The film centers around Edward Norton's sleepless narrator, a man locked in the boredom of the nineties yuppie. He evades his insomnia by attending support groups - Tuberculosis, Testicular Cancer, etc. Nonetheless, his unhappiness is only challenged when he meets Tyler Durden, a homemade soap salesman with a penchant for mischief. Together they form a support group of their own, the "underground boxing ring" of the title. The film is a wild roller coaster ride from there and frankly, I don't want to ruin it for you.

Trademark Fincher

Fight Club uses dizzying camera work, intricate sets, and fast-paced editing to knock its viewers around. All these techniques - along with an ability to take the sensuality out of Brad Pitt - make David Fincher one of the most exciting directors working today. In this film, starting with the opening sequence, Fincher is delving into, prying open, looking inside the minds of the increasingly disenchanted young men of America. He continually reminds us that this inspection is his project by sending the audience (via the camera) on whirling trips through the garbage can and the like. As the camera dives into things, so do we, the audience.

We also see Ed Norton's imaginations with glaring reality. The most striking case of such is when he imagines a mid-air collision and the theater goes from the relative quiet of the normal plane to the ripped open, speaker screeching chaos of pressure-loss and vacuum. His rantings, his thoughts echo those we've all had (though hopefully in less intensity and number than the poor narrator). We're also ripped from our usual passive audience mode by Fincher's extra-diagetic activity (where we go from narrator telling a story to narrator engaging us in conversation).

The common theory is that the Brechtian asides, the discussion with the audience will break the identification that is the magic of film. I would argue that in this case, however, Fincher draws the audience into a thoughtful dialogue with the film that might not happen otherwise. As he breaks the hypnosis of filmic narrative, he urges us to examine the story being told and the message being sent.

Fight Club: Fascist or Freedom Loving?

The question as to whether or not this film is fascist seems, to me, to be a matter of perception. On one hand, the narrative makes it hard not to laugh at, and identify with, Tyler's anarchic and (somewhat) noble antics. However, when he gathers others into his group and leads them into mindless anarchy, it does seem as though fascism might be the topic du-jour. But does the film support such activity? Does it condemn it?

Or is it, as Fincher said in an interview in Entertainment Weekly (#507, October 15, 1999, pg. 28), a "90's version of The Graduate?" It was my impression of Fight Club that the fascist activity was condemned, at least in its mindlessness, but not wholeheartedly or with much gusto. The film's commentary does, to me, reek of The Graduate. Fight Club is a film about disenchantment, about the promises given to a generation that was disappointed in the results.

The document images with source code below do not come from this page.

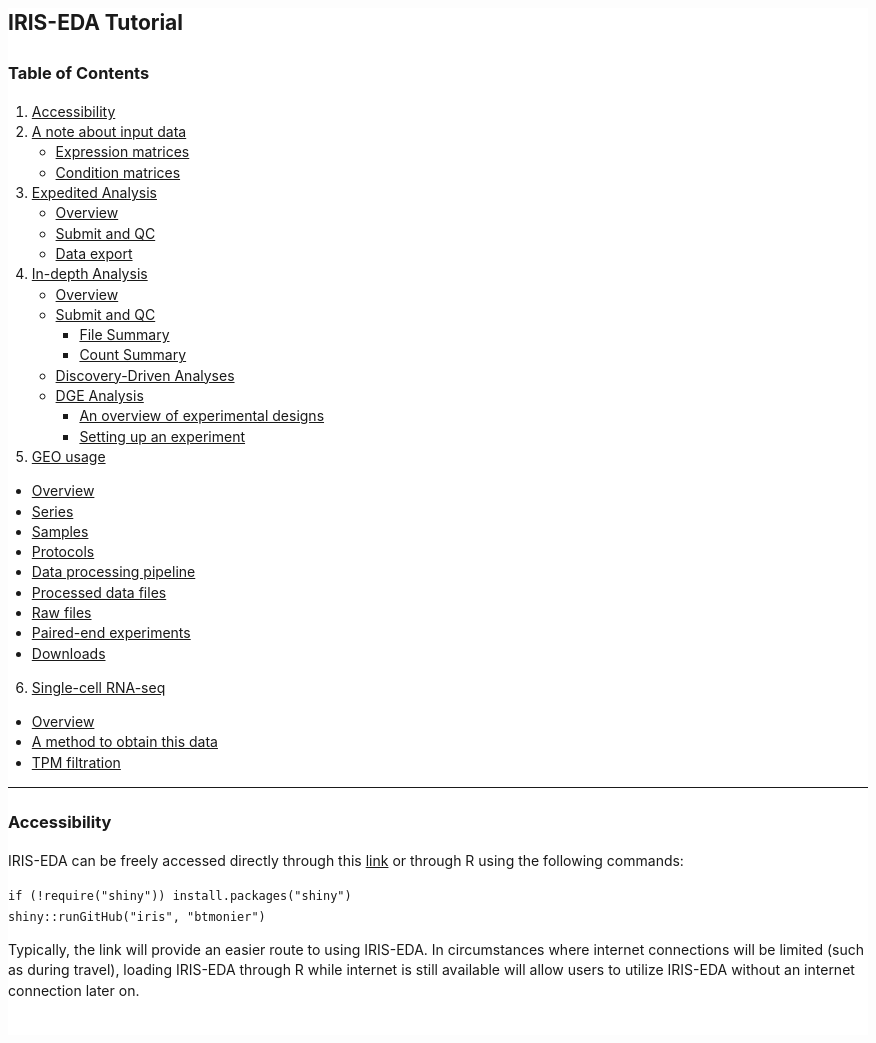 ## IRIS-EDA Tutorial

### Table of Contents
1. [Accessibility](#accessibility)
2. [A note about input data](#input-data)
	* [Expression matrices](#id-emat)
	* [Condition matrices](#id-conmat)
3. [Expedited Analysis](#expedited-analysis)
	* [Overview](#ea-over)
	* [Submit and QC](#ea-subqc)
	* [Data export](#ea-dataexp)
4. [In-depth Analysis](#indepth-analysis)
	* [Overview](#ia-over)
	* [Submit and QC](#ia-subqc)
		* [File Summary](#ia-file)
		* [Count Summary](#ia-count)
	* [Discovery-Driven Analyses](#ia-prelim-analysis)
	* [DGE Analysis](#ia-dge-analysis)
		* [An overview of experimental designs](#ia-over-exp)
		* [Setting up an experiment](#ia-set-exp)
5. [GEO usage](#geo-main)
  * [Overview](#geo-over)
  * [Series](#geo-series)
  * [Samples](#geo-samples)
  * [Protocols](#geo-protocols)
  * [Data processing pipeline](#geo-pipe)
  * [Processed data files](#geo-proc-data)
  * [Raw files](#geo-raw-data)
  * [Paired-end experiments](#geo-pair)
  * [Downloads](#geo-downloads)
6. [Single-cell RNA-seq](#scrna-main)
  * [Overview](#scrna-over)
  * [A method to obtain this data](#scrna-method-01)
  * [TPM filtration](#scrna-tpm-filter)

- - -

### Accessibility <a id="accessibility"></a>
IRIS-EDA can be freely accessed directly through this
[link](http://bmbl.sdstate.edu/IRIS/) or through R using the following commands:

```{r, eval=FALSE}
if (!require("shiny")) install.packages("shiny")
shiny::runGitHub("iris", "btmonier")
```

Typically, the link will provide an easier route to using IRIS-EDA. In
circumstances where internet connections will be limited (such as during
travel), loading IRIS-EDA through R while internet is still available will allow
users to utilize IRIS-EDA without an internet connection later on.

<br/>
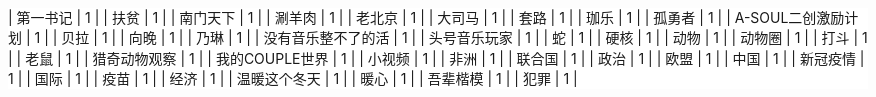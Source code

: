| 第一书记 | 1 |
| 扶贫 | 1 |
| 南门天下 | 1 |
| 涮羊肉 | 1 |
| 老北京 | 1 |
| 大司马 | 1 |
| 套路 | 1 |
| 珈乐 | 1 |
| 孤勇者 | 1 |
| A-SOUL二创激励计划 | 1 |
| 贝拉 | 1 |
| 向晚 | 1 |
| 乃琳 | 1 |
| 没有音乐整不了的活 | 1 |
| 头号音乐玩家 | 1 |
| 蛇 | 1 |
| 硬核 | 1 |
| 动物 | 1 |
| 动物圈 | 1 |
| 打斗 | 1 |
| 老鼠 | 1 |
| 猎奇动物观察 | 1 |
| 我的COUPLE世界 | 1 |
| 小视频 | 1 |
| 非洲 | 1 |
| 联合国 | 1 |
| 政治 | 1 |
| 欧盟 | 1 |
| 中国 | 1 |
| 新冠疫情 | 1 |
| 国际 | 1 |
| 疫苗 | 1 |
| 经济 | 1 |
| 温暖这个冬天 | 1 |
| 暖心 | 1 |
| 吾辈楷模 | 1 |
| 犯罪 | 1 |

What is it about us, our society, right now, that we churn out disenchanted pieces? American Beauty and Happiness are not so different from Fight Club, they just look at a different group of the unhappy. Are we all this unhappy? What is going to change, what are we going to have to define us as a generation? As Tyler Durden said in the film, "We don't have a big defining moment. They had wars, the depression - we haven't had anything."